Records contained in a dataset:
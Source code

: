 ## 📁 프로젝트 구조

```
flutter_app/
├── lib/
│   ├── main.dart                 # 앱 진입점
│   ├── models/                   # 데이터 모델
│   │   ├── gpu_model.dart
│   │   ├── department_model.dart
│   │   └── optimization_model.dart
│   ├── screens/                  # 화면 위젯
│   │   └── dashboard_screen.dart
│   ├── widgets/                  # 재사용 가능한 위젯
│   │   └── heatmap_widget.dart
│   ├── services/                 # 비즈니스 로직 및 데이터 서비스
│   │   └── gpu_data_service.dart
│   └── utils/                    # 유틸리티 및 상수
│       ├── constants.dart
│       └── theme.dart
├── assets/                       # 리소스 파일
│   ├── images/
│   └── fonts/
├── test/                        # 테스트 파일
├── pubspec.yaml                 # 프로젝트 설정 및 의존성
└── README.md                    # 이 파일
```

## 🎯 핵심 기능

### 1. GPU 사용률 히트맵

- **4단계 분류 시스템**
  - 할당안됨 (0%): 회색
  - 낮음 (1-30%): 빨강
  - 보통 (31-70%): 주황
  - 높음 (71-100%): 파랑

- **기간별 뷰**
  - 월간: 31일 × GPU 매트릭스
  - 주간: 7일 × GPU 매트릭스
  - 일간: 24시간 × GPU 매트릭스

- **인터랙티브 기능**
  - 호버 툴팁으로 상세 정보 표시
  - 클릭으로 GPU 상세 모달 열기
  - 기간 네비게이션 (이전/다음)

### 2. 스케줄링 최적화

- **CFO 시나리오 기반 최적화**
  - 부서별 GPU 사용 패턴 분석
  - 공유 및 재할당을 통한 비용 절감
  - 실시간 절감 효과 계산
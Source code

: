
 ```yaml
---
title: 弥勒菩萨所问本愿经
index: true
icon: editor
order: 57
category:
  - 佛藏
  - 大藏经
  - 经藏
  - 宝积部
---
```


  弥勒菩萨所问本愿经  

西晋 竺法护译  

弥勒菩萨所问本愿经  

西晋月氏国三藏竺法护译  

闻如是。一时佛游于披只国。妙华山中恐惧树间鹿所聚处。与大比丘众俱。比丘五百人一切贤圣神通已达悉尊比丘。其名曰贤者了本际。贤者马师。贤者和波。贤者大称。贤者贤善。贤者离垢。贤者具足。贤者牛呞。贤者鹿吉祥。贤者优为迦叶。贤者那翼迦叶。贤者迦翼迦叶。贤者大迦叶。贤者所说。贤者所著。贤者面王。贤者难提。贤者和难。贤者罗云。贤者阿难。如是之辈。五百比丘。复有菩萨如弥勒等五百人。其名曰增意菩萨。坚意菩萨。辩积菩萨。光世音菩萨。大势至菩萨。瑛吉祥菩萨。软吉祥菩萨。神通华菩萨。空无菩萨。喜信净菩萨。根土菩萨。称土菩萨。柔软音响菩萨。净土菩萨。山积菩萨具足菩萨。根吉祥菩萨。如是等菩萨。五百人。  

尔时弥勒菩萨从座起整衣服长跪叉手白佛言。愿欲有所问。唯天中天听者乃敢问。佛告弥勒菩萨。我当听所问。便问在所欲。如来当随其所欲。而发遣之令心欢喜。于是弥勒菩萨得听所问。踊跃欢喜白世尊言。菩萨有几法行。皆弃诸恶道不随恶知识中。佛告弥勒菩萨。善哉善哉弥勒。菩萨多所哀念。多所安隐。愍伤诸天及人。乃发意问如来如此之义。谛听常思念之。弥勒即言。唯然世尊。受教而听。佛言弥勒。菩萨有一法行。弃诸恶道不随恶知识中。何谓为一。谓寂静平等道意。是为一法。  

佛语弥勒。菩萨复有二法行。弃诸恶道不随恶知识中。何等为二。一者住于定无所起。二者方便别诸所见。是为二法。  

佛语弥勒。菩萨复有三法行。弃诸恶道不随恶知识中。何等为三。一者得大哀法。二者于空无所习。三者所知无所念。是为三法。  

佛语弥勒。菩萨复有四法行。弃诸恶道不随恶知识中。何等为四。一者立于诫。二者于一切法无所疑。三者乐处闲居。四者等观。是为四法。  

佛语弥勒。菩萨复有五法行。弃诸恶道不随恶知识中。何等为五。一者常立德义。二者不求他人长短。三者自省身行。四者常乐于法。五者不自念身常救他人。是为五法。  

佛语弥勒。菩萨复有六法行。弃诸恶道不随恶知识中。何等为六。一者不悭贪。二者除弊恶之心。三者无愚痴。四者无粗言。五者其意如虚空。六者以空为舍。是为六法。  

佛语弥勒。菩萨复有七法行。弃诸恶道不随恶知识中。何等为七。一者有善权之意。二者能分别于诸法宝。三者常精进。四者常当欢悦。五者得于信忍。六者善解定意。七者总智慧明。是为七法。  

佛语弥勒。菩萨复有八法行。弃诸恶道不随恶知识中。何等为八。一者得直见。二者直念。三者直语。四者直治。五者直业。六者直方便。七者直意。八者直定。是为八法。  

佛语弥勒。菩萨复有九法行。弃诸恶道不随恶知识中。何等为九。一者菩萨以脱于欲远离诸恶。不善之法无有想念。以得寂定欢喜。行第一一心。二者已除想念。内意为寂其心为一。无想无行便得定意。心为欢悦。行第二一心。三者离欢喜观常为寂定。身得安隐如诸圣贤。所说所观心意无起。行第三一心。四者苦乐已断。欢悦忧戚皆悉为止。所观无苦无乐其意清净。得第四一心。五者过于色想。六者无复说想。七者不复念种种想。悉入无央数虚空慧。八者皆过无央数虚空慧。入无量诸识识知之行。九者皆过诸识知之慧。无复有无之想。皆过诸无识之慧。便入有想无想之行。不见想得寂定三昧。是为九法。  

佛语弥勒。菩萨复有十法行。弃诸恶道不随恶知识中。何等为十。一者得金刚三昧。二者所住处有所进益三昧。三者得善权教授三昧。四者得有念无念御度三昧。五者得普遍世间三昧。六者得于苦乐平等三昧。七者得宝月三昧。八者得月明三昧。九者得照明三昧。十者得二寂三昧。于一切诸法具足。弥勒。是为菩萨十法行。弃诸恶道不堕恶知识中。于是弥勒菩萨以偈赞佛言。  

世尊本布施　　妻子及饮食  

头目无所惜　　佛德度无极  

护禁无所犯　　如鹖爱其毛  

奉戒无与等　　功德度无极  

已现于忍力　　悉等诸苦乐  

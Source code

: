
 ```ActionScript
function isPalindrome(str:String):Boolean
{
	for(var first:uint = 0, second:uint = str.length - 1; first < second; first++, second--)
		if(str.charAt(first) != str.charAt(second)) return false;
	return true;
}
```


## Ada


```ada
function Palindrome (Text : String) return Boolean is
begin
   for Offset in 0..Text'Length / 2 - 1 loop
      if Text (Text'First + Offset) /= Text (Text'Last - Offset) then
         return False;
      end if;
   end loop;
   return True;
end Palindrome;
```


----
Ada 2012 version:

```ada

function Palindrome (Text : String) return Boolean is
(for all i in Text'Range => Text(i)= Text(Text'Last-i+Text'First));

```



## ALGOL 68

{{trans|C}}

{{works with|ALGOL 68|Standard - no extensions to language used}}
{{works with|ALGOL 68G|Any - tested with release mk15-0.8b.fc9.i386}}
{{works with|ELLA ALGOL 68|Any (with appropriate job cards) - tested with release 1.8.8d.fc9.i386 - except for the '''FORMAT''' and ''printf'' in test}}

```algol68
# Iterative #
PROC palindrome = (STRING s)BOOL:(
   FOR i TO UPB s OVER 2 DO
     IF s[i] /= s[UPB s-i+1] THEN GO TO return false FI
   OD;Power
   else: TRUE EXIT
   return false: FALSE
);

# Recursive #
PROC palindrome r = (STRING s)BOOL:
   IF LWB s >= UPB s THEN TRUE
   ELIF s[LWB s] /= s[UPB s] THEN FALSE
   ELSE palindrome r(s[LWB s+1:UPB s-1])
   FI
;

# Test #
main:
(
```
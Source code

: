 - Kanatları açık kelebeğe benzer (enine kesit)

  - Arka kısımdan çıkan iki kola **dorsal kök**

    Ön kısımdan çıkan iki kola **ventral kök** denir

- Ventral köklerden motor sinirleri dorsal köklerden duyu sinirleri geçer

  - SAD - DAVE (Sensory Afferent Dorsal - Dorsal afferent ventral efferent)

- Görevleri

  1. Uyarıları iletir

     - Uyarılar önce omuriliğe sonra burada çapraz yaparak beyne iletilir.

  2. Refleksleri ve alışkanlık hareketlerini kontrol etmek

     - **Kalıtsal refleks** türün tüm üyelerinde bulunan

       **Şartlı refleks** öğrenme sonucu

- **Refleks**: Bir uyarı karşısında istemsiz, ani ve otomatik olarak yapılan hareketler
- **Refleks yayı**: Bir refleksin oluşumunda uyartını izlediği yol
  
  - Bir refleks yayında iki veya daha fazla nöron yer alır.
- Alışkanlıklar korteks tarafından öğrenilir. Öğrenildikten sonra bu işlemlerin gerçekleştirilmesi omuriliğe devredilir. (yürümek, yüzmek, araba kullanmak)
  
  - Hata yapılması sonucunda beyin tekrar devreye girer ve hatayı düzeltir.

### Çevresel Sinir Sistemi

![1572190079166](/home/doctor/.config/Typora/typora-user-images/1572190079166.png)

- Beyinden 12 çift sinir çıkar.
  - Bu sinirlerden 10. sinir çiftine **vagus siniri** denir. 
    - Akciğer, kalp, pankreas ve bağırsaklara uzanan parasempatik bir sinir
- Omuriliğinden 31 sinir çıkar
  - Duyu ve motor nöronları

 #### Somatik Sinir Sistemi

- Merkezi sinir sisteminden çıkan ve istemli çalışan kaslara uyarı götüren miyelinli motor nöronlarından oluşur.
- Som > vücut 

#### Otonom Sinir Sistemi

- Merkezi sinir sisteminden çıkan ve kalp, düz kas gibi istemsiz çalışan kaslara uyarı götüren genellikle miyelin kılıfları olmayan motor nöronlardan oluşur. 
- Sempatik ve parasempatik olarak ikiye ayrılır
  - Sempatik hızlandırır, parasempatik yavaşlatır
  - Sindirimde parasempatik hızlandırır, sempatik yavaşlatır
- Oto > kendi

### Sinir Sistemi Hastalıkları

### Problem requirements
If a line in the data above holds the string "motor", report that line.

### Task output
- Ventral köklerden motor sinirleri dorsal köklerden duyu sinirleri geçer
  - Duyu ve motor nöronları
- Merkezi sinir sisteminden çıkan ve istemli çalışan kaslara uyarı götüren miyelinli motor nöronlarından oluşur.
- Merkezi sinir sisteminden çıkan ve kalp, düz kas gibi istemsiz çalışan kaslara uyarı götüren genellikle miyelin kılıfları olmayan motor nöronlardan oluşur. 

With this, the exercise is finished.